GBU-24 Paveway III or simply GBU-24 is a family of laser-guided bombs, a sub-group of the larger Raytheon Paveway III family of weapons. The Paveway guidance package consists of a seeker package attached to the nose of the weapon, and a wing kit attached to the rear to provide stability and greater range.

==Operation==
Compared to the GBU-10 family, or the Paveway II family, the GBU-24 glides farther as a result of more efficient guidance technology. The Paveway III guidance kit is more expensive, however, making the GBU-24 suitable against well-defended, high-value targets. It was introduced into service c. 1983. This weapon is in service with the USAF, US Navy, US Marine Corps, and various NATO air forces.

The bomb requires a spot of pulse-coded laser energy to home on; this can be supplied by the delivery aircraft, another aircraft (Buddy Lasing), or by a Ground Laser Designator. After release from the delivery aircraft, the thermal battery for the Guidance Computer Group fires to supply power; the arming wire for the fuze is withdrawn; the wings are released; and depending on the configuration, either the turbine generator or the safety switch (to power the fuze) is activated.

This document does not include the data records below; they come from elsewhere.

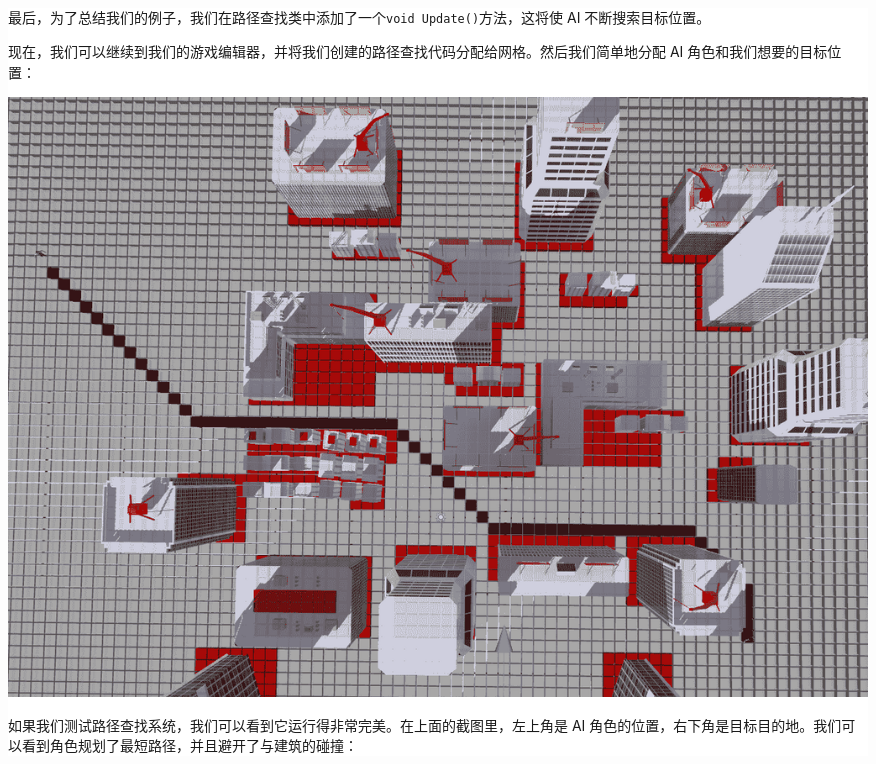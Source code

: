 最后，为了总结我们的例子，我们在路径查找类中添加了一个`void Update()`方法，这将使 AI 不断搜索目标位置。

现在，我们可以继续到我们的游戏编辑器，并将我们创建的路径查找代码分配给网格。然后我们简单地分配 AI 角色和我们想要的目标位置：

![图片](img/69ac8284-7d67-4bcf-9f86-3198c61abdee.png)

如果我们测试路径查找系统，我们可以看到它运行得非常完美。在上面的截图里，左上角是 AI 角色的位置，右下角是目标目的地。我们可以看到角色规划了最短路径，并且避开了与建筑的碰撞：
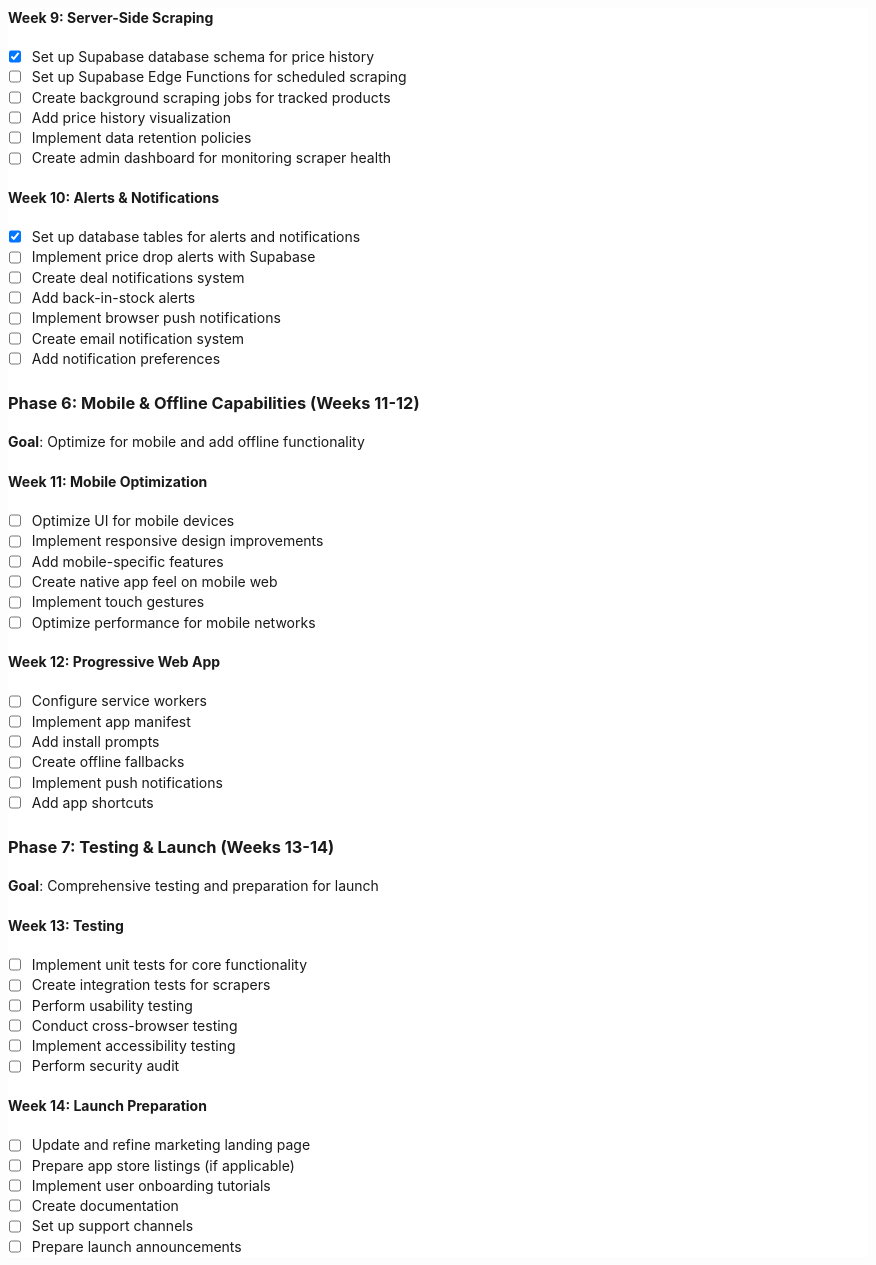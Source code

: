 #### Week 9: Server-Side Scraping
- [x] Set up Supabase database schema for price history
- [ ] Set up Supabase Edge Functions for scheduled scraping
- [ ] Create background scraping jobs for tracked products
- [ ] Add price history visualization
- [ ] Implement data retention policies
- [ ] Create admin dashboard for monitoring scraper health

#### Week 10: Alerts & Notifications
- [x] Set up database tables for alerts and notifications
- [ ] Implement price drop alerts with Supabase
- [ ] Create deal notifications system
- [ ] Add back-in-stock alerts
- [ ] Implement browser push notifications
- [ ] Create email notification system
- [ ] Add notification preferences

### Phase 6: Mobile & Offline Capabilities (Weeks 11-12)
**Goal**: Optimize for mobile and add offline functionality

#### Week 11: Mobile Optimization
- [ ] Optimize UI for mobile devices
- [ ] Implement responsive design improvements
- [ ] Add mobile-specific features
- [ ] Create native app feel on mobile web
- [ ] Implement touch gestures
- [ ] Optimize performance for mobile networks

#### Week 12: Progressive Web App
- [ ] Configure service workers
- [ ] Implement app manifest
- [ ] Add install prompts
- [ ] Create offline fallbacks
- [ ] Implement push notifications
- [ ] Add app shortcuts

### Phase 7: Testing & Launch (Weeks 13-14)
**Goal**: Comprehensive testing and preparation for launch

#### Week 13: Testing
- [ ] Implement unit tests for core functionality
- [ ] Create integration tests for scrapers
- [ ] Perform usability testing
- [ ] Conduct cross-browser testing
- [ ] Implement accessibility testing
- [ ] Perform security audit

#### Week 14: Launch Preparation
- [ ] Update and refine marketing landing page
- [ ] Prepare app store listings (if applicable)
- [ ] Implement user onboarding tutorials
- [ ] Create documentation
- [ ] Set up support channels
- [ ] Prepare launch announcements
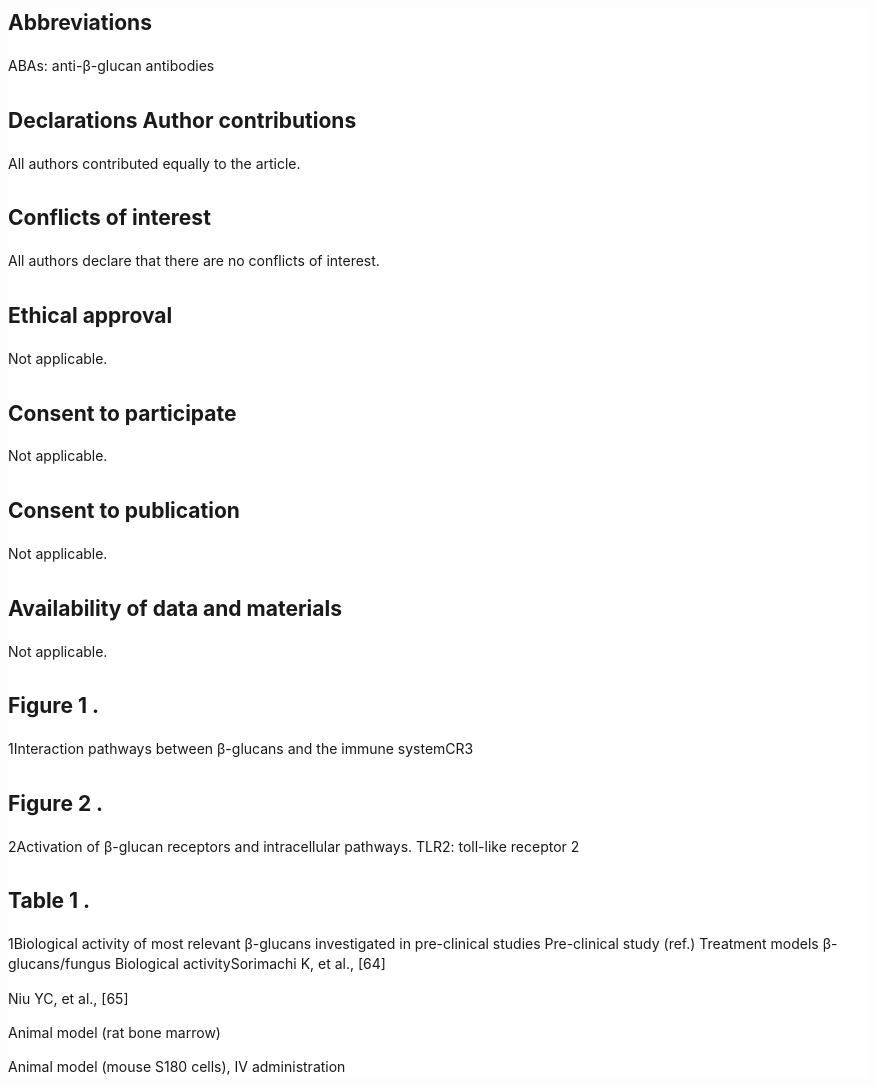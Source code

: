 
## Abbreviations

ABAs: anti-β-glucan antibodies 


## Declarations Author contributions

All authors contributed equally to the article.


## Conflicts of interest

All authors declare that there are no conflicts of interest.


## Ethical approval

Not applicable.


## Consent to participate

Not applicable.


## Consent to publication

Not applicable.


## Availability of data and materials

Not applicable.

## Figure 1 .
1Interaction pathways between β-glucans and the immune systemCR3

## Figure 2 .
2Activation of β-glucan receptors and intracellular pathways. TLR2: toll-like receptor 2

## Table 1 .
1Biological activity of most relevant β-glucans investigated in pre-clinical studies Pre-clinical study (ref.) Treatment models β-glucans/fungus Biological activitySorimachi K, et al., [64] 

Niu YC, et al., [65] 

Animal model (rat bone 
marrow) 

Animal model (mouse S180 
cells), IV administration 
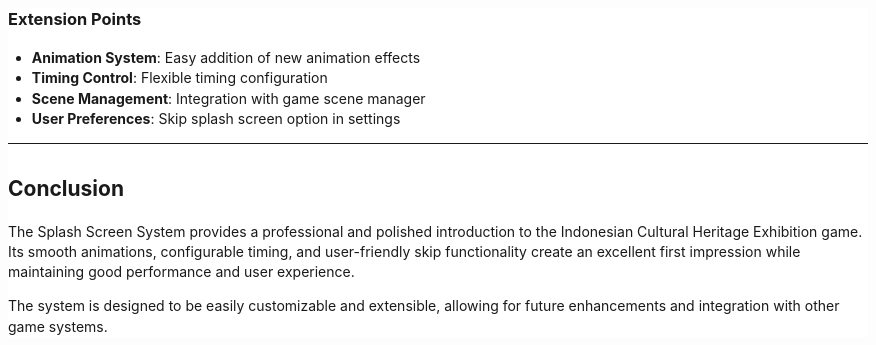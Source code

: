### Extension Points

- **Animation System**: Easy addition of new animation effects
- **Timing Control**: Flexible timing configuration
- **Scene Management**: Integration with game scene manager
- **User Preferences**: Skip splash screen option in settings

---

## Conclusion

The Splash Screen System provides a professional and polished introduction to the Indonesian Cultural Heritage Exhibition game. Its smooth animations, configurable timing, and user-friendly skip functionality create an excellent first impression while maintaining good performance and user experience.

The system is designed to be easily customizable and extensible, allowing for future enhancements and integration with other game systems.
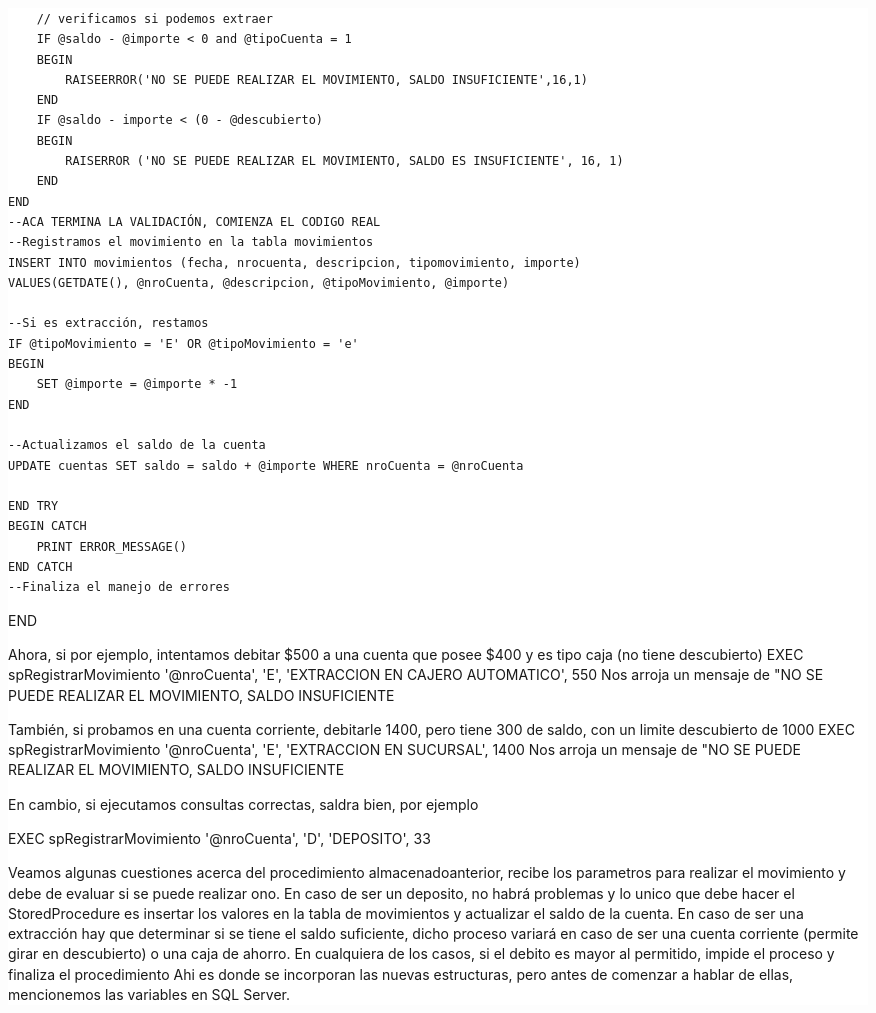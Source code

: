         // verificamos si podemos extraer
        IF @saldo - @importe < 0 and @tipoCuenta = 1
        BEGIN
            RAISEERROR('NO SE PUEDE REALIZAR EL MOVIMIENTO, SALDO INSUFICIENTE',16,1)
        END
        IF @saldo - importe < (0 - @descubierto)
        BEGIN
            RAISERROR ('NO SE PUEDE REALIZAR EL MOVIMIENTO, SALDO ES INSUFICIENTE', 16, 1)
        END
    END
    --ACA TERMINA LA VALIDACIÓN, COMIENZA EL CODIGO REAL
    --Registramos el movimiento en la tabla movimientos
    INSERT INTO movimientos (fecha, nrocuenta, descripcion, tipomovimiento, importe) 
    VALUES(GETDATE(), @nroCuenta, @descripcion, @tipoMovimiento, @importe)

    --Si es extracción, restamos
    IF @tipoMovimiento = 'E' OR @tipoMovimiento = 'e'
    BEGIN
        SET @importe = @importe * -1
    END

    --Actualizamos el saldo de la cuenta
    UPDATE cuentas SET saldo = saldo + @importe WHERE nroCuenta = @nroCuenta

    END TRY
    BEGIN CATCH
        PRINT ERROR_MESSAGE()
    END CATCH
    --Finaliza el manejo de errores
END


Ahora, si por ejemplo, intentamos debitar $500 a una cuenta que posee $400 y es tipo caja (no tiene descubierto)
EXEC spRegistrarMovimiento '@nroCuenta', 'E', 'EXTRACCION EN CAJERO AUTOMATICO', 550
Nos arroja un mensaje de "NO SE PUEDE REALIZAR EL MOVIMIENTO, SALDO INSUFICIENTE

También, si probamos en una cuenta corriente, debitarle 1400, pero tiene 300 de saldo, con un limite descubierto de 1000
EXEC spRegistrarMovimiento '@nroCuenta', 'E', 'EXTRACCION EN SUCURSAL', 1400
Nos arroja un mensaje de "NO SE PUEDE REALIZAR EL MOVIMIENTO, SALDO INSUFICIENTE

En cambio, si ejecutamos consultas correctas, saldra bien, por ejemplo

EXEC spRegistrarMovimiento '@nroCuenta', 'D', 'DEPOSITO', 33


Veamos algunas cuestiones acerca del procedimiento almacenadoanterior, recibe los parametros para realizar el movimiento y debe de evaluar si se puede realizar  ono. En caso de ser un deposito, no habrá problemas y lo unico que debe hacer el StoredProcedure es insertar los valores en la tabla de movimientos y actualizar el saldo de la cuenta.
En caso de ser una extracción hay que determinar si se tiene el saldo suficiente, dicho proceso variará en caso de ser una cuenta corriente (permite girar en descubierto) o una caja de ahorro.
En cualquiera de los casos, si el debito es mayor al permitido, impide el proceso y finaliza el procedimiento
Ahi es donde se incorporan las nuevas estructuras, pero antes de comenzar a hablar de ellas, mencionemos las variables en SQL Server.
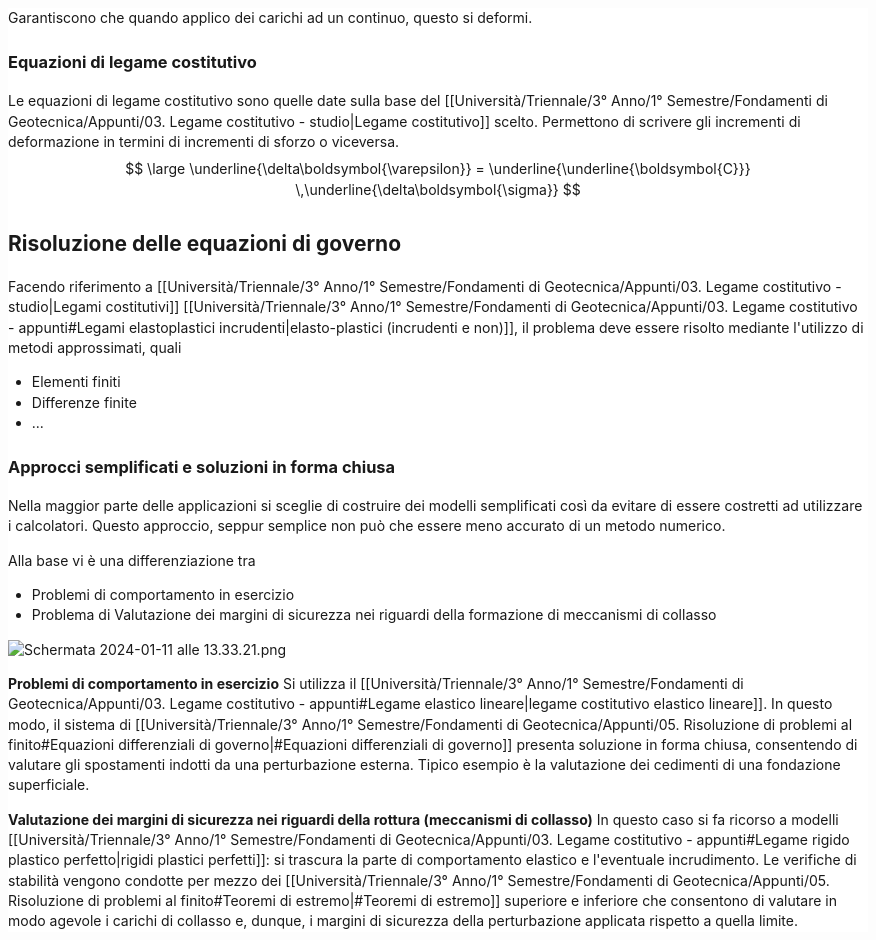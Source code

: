 Garantiscono che quando applico dei carichi ad un continuo, questo si deformi.

### Equazioni di legame costitutivo

Le equazioni di legame costitutivo sono quelle date sulla base del [[Università/Triennale/3° Anno/1° Semestre/Fondamenti di Geotecnica/Appunti/03. Legame costitutivo - studio\|Legame costitutivo]] scelto.
Permettono di scrivere gli incrementi di deformazione in termini di incrementi di sforzo o viceversa.
$$ \large
\underline{\delta\boldsymbol{\varepsilon}} = \underline{\underline{\boldsymbol{C}}} \,\underline{\delta\boldsymbol{\sigma}}
$$

## Risoluzione delle equazioni di governo

Facendo riferimento a [[Università/Triennale/3° Anno/1° Semestre/Fondamenti di Geotecnica/Appunti/03. Legame costitutivo - studio\|Legami costitutivi]] [[Università/Triennale/3° Anno/1° Semestre/Fondamenti di Geotecnica/Appunti/03. Legame costitutivo - appunti#Legami elastoplastici incrudenti\|elasto-plastici (incrudenti e non)]], il problema deve essere risolto mediante l'utilizzo di metodi approssimati, quali
- Elementi finiti
- Differenze finite
- ...

### Approcci semplificati e soluzioni in forma chiusa

Nella maggior parte delle applicazioni si sceglie di costruire dei modelli semplificati così da evitare di essere costretti ad utilizzare i calcolatori.
Questo approccio, seppur semplice non può che essere meno accurato di un metodo numerico.

Alla base vi è una differenziazione tra
- Problemi di comportamento in esercizio
- Problema di Valutazione dei margini di sicurezza nei riguardi della formazione di meccanismi di collasso

![Schermata 2024-01-11 alle 13.33.21.png](/img/user/Universit%C3%A0/Triennale/3%C2%B0%20Anno/1%C2%B0%20Semestre/Fondamenti%20di%20Geotecnica/Appunti/allegati/Schermata%202024-01-11%20alle%2013.33.21.png)

**Problemi di comportamento in esercizio**
Si utilizza il [[Università/Triennale/3° Anno/1° Semestre/Fondamenti di Geotecnica/Appunti/03. Legame costitutivo - appunti#Legame elastico lineare\|legame costitutivo elastico lineare]]. In questo modo, il sistema di [[Università/Triennale/3° Anno/1° Semestre/Fondamenti di Geotecnica/Appunti/05. Risoluzione di problemi al finito#Equazioni differenziali di governo\|#Equazioni differenziali di governo]] presenta soluzione in forma chiusa, consentendo di valutare gli spostamenti indotti da una perturbazione esterna.
Tipico esempio è la valutazione dei cedimenti di una fondazione superficiale.

**Valutazione dei margini di sicurezza nei riguardi della rottura (meccanismi di collasso)**
In questo caso si fa ricorso a modelli [[Università/Triennale/3° Anno/1° Semestre/Fondamenti di Geotecnica/Appunti/03. Legame costitutivo - appunti#Legame rigido plastico perfetto\|rigidi plastici perfetti]]: si trascura la parte di comportamento elastico e l'eventuale incrudimento.
Le verifiche di stabilità vengono condotte per mezzo dei [[Università/Triennale/3° Anno/1° Semestre/Fondamenti di Geotecnica/Appunti/05. Risoluzione di problemi al finito#Teoremi di estremo\|#Teoremi di estremo]] superiore e inferiore che consentono di valutare in modo agevole i carichi di collasso e, dunque, i margini di sicurezza della perturbazione applicata rispetto a quella limite.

Once this has happened, the seeker guides the bomb toward the designated impact point. If the laser illumination is lost, the bomb stops guiding and follows a roughly ballistic path, although interference from the guidance kit can lead to the weapon wandering off course. While the GBU-24 is guided, it is not a powered weapon—i.e., it has no propulsion. Its range, therefore, depends on aircraft speed, altitude, wind speed, etc. The GBU-24 is precise enough to be able to fly down ventilation shafts into hardened targets, although accuracy is usually dependent on the ability to point the laser correctly rather than the bomb's ability to hit the impact point.

The GBU-24 is cleared on the F-15E, F-16A MLU, F-16C Block 40/42, F-16C Block 50/52 CCIP, F-16C+ Block 30 SCU8, F/A-18, Panavia Tornado, Eurofighter Typhoon, Mirage 2000, Rafale, F-14 Tomcat (prior to the Tomcat's retirement from US Navy service), F-4E AUP, F-111C AUP and the Predator C UAVs.

Warhead options consist of:
- Mk. 84 – 2000 lb General Purpose
- BLU-109 – 2000 lb Penetrator
- BLU-116 – Advanced Unitary Penetrator
- CPE-800 – Used in the BPG-2000, a similar, indigenous Spanish weapon

==Operational use==
Twenty-three GBU-24s were dropped by the US Navy's F-14s during the 2003 invasion of Iraq.

==On display==
A deactivated example is on display at Eden Camp Museum.